Dear moon,
This year I have been musing about winter more than necessary. You may delineate me as a PR officer of the winter, who is assigned to stir up propaganda about the winter. Now let me talk about the beauty of the beautiful and wise of the wisdom. Its you dear moon.
You know, it has been nearly 4 years that I haven't watched you carefully. I remember, I used to talk to you for several hours when I was in my beautiful and peaceful hometown. But as I lost in the jungle of concrete, I was really rude to you. I understand how does it feel to lose a best company for four years. I am really sorry for my indifference.
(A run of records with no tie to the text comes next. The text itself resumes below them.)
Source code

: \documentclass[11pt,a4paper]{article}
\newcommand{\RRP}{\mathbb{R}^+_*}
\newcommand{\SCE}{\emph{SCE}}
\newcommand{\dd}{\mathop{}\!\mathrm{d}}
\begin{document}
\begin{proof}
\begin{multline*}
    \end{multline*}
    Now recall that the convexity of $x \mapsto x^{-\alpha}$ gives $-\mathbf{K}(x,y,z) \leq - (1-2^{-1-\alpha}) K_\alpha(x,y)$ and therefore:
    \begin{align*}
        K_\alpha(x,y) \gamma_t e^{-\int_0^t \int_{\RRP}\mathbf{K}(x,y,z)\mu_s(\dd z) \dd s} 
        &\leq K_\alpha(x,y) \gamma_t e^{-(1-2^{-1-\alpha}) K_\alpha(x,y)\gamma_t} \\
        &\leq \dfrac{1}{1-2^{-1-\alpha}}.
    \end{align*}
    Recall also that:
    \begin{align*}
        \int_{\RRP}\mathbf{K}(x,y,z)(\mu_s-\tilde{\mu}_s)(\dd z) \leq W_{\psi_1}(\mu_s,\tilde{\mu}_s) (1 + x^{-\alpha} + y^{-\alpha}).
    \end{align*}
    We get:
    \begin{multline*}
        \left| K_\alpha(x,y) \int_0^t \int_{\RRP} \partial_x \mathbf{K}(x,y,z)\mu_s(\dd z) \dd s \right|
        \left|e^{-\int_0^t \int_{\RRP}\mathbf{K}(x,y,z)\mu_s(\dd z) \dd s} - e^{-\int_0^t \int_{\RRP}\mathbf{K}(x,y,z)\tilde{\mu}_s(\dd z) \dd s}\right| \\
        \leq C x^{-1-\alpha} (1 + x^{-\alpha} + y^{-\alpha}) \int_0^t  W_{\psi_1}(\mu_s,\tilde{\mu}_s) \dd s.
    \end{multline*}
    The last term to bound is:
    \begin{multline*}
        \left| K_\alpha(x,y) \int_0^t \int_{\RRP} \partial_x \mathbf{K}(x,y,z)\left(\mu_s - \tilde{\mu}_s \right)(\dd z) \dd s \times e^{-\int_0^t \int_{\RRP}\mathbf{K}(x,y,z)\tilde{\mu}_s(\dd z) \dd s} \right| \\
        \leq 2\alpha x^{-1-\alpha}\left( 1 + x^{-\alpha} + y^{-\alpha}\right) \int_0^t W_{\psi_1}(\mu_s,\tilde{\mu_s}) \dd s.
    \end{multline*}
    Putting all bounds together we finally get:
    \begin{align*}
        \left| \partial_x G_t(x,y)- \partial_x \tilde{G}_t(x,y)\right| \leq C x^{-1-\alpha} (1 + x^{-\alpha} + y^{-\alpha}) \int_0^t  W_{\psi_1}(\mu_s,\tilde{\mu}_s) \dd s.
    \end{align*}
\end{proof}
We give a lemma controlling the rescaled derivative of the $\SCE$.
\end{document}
Dear moon, Today is not the full-moon day. That's why you are not showing all of your face. One fourth of your body is covered with darkness or may be with shyness. I watched you very carefully just few minutes ago. I saw you really unstable and blushed to see me after long silence. While I was watching you continuously, your face was like of a Nepali women, who meets her husband after 6 years, who is back from earning money in the Gulf. When you and me were confronting after this much long period, there were everything shining on your face, there were beauty, there were surprise, there were shyness, and obviously there were a fear of loosing me again.
I really miss a moment of childhood. One day, I was on my Mom's lap and crying. My mom was showing me the most beautiful thing in this world to make me happy, and it was you dear moon. I think I was fallen to your beauty when I was just 4 years ago. When my mom showed me you face, I created more trouble in spite of being happy. I asked my mom the way to reach your town. Later in my youngerhood I started realizing the distance and impossibilities of touching you. The more I realized the distance, the more I started loving you. You taught me to dream, you taught me to smile.
Dear moon, I love your beauty as well as the blotch on your face. I love your calmness as well as the violent tide in the full moon day created by you. I love your consistency, as well as the frequency of your movement. I love your strong power to remain calm, beautiful, shinning and source of inspiration in this cold night of midwinter.
Dear moon, you are great because you love to be challenged. You love to be frictioned with the coldness outside. you love darkness so that you can show the world how beautiful you are. This nature of accepting the darkness is the only reason behind your beauty and greatness. Dear moon, sometimes try to show your appearance in the daylight, you doesn't matter to anybody. even not to myself.
The Earth
the moon, as for you, is always the source of inspirations to me too.